--- Problem requirements ---
Filter the listing below down to the lines with the word "subsubsection" and copy those.

--- Extracted information ---
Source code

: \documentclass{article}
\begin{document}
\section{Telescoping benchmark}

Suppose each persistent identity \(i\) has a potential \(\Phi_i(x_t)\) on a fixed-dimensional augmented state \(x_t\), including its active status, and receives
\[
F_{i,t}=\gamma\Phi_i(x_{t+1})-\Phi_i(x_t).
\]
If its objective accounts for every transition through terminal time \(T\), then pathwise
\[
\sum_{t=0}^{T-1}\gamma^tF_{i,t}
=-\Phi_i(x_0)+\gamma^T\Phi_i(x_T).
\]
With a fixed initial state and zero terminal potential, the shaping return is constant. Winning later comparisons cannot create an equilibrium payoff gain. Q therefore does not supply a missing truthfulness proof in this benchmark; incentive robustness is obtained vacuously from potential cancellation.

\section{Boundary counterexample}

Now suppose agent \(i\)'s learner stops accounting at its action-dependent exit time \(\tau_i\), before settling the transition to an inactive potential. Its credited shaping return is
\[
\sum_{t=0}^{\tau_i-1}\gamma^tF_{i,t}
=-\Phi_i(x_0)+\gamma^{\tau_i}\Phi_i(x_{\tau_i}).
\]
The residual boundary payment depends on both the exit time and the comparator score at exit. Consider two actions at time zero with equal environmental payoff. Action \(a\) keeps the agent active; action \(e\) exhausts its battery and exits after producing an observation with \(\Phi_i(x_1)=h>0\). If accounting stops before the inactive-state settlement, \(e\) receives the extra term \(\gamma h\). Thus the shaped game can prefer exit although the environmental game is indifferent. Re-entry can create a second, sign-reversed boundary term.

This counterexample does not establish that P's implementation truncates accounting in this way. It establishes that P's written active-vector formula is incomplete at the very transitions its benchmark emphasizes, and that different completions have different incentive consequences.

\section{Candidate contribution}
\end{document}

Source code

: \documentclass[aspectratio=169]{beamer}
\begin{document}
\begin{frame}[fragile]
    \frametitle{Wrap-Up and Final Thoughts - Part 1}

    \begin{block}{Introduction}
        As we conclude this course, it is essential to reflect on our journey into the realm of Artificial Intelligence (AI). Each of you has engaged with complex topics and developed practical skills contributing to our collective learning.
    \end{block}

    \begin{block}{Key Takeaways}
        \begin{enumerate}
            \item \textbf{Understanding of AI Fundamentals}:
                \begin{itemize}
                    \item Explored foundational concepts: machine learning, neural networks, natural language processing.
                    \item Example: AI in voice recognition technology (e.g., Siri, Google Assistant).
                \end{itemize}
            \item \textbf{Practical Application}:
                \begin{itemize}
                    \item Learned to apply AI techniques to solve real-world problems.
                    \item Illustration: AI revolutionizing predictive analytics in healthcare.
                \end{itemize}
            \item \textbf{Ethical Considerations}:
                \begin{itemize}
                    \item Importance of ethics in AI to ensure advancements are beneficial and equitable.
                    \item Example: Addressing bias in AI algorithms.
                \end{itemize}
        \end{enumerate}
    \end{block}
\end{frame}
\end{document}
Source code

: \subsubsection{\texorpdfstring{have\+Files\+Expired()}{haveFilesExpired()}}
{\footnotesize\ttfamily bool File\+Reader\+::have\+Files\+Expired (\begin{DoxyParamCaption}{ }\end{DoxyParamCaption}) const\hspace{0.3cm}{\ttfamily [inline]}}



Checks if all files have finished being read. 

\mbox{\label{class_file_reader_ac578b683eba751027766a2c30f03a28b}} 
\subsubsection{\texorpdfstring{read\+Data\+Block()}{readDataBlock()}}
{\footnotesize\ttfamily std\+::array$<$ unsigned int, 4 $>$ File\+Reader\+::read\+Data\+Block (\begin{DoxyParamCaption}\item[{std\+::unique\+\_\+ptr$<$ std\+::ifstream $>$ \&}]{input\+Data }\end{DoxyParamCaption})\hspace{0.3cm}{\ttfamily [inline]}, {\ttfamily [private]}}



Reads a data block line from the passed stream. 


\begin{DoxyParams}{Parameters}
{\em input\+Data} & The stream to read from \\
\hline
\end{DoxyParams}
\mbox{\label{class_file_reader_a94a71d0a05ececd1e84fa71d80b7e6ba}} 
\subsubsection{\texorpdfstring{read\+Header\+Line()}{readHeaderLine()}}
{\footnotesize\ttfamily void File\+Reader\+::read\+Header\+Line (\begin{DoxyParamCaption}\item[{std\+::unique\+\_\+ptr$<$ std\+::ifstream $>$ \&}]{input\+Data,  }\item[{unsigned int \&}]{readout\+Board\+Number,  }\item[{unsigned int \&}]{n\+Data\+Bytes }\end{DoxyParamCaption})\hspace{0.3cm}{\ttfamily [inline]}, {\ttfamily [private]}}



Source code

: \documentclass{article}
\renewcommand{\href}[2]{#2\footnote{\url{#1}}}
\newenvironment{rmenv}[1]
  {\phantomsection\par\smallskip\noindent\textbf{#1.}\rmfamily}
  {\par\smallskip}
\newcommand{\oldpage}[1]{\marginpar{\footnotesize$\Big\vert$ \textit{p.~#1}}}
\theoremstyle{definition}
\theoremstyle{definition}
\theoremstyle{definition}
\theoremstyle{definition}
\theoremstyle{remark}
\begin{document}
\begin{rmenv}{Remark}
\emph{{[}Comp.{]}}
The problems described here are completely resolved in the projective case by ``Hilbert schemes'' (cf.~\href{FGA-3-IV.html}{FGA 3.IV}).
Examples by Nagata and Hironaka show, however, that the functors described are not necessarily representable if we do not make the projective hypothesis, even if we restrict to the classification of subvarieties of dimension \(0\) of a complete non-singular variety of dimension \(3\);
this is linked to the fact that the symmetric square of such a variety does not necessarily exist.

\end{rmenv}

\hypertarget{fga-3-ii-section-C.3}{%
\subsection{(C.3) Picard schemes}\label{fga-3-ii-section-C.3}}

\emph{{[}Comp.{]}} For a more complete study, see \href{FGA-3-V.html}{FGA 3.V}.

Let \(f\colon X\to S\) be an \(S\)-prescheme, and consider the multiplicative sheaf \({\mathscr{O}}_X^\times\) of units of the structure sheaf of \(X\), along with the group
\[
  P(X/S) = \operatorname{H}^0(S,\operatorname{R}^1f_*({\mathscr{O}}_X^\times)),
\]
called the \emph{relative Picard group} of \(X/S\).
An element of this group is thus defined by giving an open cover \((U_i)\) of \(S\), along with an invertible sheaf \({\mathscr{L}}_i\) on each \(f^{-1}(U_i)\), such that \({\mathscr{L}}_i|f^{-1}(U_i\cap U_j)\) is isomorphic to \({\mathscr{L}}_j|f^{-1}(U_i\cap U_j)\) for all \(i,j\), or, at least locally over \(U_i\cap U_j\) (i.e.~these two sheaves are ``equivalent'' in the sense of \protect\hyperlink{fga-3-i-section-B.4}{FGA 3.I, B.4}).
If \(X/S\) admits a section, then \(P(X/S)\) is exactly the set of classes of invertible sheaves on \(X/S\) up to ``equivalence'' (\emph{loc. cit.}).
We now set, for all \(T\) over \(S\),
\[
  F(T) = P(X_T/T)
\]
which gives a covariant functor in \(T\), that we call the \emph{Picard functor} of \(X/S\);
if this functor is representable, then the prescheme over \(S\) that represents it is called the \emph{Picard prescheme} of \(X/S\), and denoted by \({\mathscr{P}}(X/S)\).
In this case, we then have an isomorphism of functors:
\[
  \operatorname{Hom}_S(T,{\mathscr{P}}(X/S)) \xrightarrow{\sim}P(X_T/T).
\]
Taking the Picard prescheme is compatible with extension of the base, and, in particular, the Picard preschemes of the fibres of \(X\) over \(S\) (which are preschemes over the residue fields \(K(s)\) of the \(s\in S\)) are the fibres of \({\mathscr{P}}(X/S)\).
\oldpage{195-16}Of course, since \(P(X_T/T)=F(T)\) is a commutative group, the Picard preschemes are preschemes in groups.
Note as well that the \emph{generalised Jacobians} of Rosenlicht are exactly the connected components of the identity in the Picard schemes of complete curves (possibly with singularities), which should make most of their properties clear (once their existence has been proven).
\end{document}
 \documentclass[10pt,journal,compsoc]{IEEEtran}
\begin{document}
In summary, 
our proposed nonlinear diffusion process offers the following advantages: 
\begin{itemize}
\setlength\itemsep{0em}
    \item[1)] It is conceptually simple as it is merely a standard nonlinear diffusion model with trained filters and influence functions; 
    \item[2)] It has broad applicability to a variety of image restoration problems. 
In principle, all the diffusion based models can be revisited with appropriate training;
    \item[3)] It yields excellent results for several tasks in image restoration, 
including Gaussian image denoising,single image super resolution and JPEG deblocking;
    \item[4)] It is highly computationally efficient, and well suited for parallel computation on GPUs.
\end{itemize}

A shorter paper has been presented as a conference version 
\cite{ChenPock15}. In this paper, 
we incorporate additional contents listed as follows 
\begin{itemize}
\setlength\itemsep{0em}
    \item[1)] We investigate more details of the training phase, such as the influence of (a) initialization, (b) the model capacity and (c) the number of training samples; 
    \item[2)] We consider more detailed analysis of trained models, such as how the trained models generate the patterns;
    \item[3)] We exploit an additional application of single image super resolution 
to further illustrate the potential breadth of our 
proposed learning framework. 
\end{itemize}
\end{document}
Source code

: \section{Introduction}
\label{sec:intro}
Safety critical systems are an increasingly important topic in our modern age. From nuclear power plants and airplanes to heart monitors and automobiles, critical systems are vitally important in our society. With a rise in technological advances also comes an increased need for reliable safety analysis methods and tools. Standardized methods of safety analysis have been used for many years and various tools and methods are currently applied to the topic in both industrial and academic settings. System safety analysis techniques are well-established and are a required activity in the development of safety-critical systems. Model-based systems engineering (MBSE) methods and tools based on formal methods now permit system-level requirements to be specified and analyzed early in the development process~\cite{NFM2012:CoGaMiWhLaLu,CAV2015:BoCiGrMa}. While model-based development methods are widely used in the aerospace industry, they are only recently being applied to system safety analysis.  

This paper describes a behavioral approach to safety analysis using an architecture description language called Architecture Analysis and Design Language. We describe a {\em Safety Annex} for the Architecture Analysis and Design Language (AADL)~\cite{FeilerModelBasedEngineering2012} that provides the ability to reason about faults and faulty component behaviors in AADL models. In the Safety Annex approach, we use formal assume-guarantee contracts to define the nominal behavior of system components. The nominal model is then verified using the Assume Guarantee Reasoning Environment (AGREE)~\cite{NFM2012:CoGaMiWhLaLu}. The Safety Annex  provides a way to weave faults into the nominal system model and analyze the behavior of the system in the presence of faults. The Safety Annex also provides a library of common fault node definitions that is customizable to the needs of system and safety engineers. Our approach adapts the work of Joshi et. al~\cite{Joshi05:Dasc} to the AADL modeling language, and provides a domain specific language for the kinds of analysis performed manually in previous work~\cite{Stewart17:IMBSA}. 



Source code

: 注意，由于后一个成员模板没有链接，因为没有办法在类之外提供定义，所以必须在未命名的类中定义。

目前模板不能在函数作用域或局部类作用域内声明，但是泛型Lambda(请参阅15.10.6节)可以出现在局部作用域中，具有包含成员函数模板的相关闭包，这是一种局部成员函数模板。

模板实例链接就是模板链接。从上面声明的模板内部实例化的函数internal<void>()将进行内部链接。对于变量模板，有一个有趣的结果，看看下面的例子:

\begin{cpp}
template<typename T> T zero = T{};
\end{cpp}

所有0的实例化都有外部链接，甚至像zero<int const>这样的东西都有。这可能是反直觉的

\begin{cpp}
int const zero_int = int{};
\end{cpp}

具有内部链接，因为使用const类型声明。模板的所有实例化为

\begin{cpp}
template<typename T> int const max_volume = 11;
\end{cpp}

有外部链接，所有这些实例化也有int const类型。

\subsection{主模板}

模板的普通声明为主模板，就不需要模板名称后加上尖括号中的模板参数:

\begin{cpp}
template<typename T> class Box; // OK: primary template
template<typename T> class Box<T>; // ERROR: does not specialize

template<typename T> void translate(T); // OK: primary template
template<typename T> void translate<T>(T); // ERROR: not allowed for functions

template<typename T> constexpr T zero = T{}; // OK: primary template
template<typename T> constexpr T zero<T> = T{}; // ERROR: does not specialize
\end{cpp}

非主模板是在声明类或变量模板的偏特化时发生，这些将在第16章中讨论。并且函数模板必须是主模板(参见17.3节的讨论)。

--- Exercise answer ---
: \subsubsection{\texorpdfstring{have\+Files\+Expired()}{haveFilesExpired()}}
\subsubsection{\texorpdfstring{read\+Data\+Block()}{readDataBlock()}}
\subsubsection{\texorpdfstring{read\+Header\+Line()}{readHeaderLine()}}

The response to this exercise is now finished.